• **Task details**
Once a line is found to contain "about", copy it out of the listing.

• **Data supplied**
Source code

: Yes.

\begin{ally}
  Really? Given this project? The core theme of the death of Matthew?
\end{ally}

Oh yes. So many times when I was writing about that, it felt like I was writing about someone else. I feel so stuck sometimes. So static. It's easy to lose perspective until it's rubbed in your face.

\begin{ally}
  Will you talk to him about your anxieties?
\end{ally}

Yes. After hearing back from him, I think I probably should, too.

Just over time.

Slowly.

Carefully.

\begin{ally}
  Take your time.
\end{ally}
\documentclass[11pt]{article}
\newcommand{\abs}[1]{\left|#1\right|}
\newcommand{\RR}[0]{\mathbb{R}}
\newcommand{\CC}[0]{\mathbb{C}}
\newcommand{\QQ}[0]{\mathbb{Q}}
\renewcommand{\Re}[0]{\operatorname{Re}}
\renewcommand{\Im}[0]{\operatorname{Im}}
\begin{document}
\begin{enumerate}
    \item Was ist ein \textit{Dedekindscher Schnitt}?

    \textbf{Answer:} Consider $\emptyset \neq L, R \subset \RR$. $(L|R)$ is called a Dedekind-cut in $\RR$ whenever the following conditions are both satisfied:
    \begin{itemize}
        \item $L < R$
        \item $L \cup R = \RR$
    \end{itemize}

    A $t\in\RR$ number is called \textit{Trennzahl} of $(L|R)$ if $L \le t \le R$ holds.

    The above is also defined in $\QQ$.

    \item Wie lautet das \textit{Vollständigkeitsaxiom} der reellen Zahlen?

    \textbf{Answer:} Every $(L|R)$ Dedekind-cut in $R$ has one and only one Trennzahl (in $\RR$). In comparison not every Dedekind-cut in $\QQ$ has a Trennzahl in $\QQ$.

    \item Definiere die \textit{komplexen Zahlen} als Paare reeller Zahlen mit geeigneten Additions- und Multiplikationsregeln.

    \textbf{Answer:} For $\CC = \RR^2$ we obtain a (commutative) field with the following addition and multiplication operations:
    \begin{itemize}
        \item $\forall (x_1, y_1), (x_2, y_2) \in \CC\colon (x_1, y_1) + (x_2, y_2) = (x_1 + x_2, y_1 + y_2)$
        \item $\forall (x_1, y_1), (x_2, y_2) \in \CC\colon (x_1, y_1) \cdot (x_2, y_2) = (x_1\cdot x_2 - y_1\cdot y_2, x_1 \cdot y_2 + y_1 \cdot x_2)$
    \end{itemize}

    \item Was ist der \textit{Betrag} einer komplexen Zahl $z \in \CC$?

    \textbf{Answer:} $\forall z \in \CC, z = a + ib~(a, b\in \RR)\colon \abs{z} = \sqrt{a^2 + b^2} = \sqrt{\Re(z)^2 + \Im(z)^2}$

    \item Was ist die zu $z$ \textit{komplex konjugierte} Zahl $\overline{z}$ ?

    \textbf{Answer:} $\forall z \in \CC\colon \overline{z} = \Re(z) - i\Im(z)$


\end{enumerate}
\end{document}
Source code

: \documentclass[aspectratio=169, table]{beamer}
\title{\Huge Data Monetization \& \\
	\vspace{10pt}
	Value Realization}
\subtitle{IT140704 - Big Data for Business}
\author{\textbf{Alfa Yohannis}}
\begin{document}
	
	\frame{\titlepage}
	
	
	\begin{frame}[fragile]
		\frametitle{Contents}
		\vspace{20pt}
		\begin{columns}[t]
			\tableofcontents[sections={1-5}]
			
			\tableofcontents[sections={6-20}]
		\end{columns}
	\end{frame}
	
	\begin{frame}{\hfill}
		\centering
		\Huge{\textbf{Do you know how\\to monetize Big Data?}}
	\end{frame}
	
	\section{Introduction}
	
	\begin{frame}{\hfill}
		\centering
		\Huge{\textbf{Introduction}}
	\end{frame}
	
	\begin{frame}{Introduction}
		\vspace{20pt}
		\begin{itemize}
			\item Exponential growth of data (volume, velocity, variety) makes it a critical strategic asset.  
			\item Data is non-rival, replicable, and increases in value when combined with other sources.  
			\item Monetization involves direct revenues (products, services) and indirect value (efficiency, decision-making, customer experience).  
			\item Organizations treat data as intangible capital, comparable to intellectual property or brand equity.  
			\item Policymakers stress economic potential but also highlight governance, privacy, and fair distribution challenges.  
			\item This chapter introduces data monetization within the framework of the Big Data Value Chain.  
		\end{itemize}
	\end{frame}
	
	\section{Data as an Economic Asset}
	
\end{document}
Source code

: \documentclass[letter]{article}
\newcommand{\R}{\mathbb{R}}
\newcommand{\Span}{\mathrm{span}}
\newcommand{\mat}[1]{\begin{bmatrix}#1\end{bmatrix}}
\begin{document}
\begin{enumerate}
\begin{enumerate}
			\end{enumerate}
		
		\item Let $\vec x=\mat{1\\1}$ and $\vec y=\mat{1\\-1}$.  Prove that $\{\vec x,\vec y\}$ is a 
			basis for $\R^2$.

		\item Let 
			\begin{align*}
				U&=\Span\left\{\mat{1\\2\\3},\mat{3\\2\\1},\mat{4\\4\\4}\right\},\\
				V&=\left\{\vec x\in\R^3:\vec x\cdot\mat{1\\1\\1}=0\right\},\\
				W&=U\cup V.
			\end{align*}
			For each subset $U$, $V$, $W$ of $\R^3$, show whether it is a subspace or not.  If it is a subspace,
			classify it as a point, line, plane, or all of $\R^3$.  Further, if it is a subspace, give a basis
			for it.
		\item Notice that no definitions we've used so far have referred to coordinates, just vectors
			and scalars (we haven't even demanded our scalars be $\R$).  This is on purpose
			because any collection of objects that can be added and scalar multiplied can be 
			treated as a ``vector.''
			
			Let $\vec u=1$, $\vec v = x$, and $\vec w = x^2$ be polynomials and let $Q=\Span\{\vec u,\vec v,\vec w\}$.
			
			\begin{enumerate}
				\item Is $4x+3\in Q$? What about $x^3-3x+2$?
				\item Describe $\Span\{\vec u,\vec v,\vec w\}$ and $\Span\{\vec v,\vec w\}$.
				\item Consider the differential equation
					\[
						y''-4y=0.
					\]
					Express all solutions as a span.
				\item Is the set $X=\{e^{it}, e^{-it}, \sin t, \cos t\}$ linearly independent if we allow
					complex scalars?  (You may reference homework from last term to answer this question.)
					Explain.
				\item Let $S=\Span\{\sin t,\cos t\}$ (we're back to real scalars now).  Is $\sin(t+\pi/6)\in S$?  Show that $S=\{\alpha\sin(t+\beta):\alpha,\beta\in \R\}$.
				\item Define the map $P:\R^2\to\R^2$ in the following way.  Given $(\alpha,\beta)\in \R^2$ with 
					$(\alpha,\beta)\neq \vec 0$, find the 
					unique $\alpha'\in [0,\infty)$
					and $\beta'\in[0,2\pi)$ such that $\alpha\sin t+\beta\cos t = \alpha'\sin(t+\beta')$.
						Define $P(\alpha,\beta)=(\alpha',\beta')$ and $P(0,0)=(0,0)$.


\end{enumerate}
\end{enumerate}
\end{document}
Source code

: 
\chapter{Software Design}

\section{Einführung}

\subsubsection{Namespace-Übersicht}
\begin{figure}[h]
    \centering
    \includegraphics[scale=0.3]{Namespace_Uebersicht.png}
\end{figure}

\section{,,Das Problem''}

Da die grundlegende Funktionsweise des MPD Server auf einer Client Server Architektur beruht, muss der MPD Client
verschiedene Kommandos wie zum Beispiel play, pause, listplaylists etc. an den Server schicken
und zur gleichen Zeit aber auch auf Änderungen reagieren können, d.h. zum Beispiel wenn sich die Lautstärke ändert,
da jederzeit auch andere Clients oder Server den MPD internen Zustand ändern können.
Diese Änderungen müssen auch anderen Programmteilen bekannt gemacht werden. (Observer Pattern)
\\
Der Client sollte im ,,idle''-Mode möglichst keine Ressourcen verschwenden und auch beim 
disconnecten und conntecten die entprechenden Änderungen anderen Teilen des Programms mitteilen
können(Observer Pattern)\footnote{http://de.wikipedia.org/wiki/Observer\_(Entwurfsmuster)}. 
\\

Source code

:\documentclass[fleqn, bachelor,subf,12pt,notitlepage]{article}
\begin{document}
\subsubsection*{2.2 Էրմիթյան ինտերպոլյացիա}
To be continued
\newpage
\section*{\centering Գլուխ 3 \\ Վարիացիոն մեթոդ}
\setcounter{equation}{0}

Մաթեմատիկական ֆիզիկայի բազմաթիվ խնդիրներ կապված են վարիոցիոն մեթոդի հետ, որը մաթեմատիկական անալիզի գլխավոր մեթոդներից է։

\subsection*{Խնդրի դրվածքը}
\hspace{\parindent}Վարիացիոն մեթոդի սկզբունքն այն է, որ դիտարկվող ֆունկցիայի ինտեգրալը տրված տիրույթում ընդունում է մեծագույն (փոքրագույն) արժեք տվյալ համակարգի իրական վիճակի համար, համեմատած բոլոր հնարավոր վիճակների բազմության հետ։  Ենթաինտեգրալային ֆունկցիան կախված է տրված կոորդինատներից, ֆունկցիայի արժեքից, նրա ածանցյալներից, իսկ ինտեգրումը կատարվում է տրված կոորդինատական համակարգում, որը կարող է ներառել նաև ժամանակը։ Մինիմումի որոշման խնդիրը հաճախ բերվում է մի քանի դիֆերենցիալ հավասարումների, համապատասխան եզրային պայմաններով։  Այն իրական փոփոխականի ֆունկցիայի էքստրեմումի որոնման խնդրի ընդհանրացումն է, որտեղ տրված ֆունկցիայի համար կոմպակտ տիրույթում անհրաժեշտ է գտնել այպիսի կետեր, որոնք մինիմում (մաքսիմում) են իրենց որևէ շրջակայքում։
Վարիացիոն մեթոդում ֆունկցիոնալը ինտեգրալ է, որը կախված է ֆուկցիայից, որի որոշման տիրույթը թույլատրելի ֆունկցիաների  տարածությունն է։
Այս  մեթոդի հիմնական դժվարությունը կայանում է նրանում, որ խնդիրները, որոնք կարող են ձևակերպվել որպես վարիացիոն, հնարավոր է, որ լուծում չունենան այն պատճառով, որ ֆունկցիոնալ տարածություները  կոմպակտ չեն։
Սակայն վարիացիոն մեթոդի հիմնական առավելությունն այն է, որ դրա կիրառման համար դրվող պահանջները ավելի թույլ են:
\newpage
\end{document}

• **Task answer**
Oh yes. So many times when I was writing about that, it felt like I was writing about someone else. I feel so stuck sometimes. So static. It's easy to lose perspective until it's rubbed in your face.
  Will you talk to him about your anxieties?
				\item Is $4x+3\in Q$? What about $x^3-3x+2$?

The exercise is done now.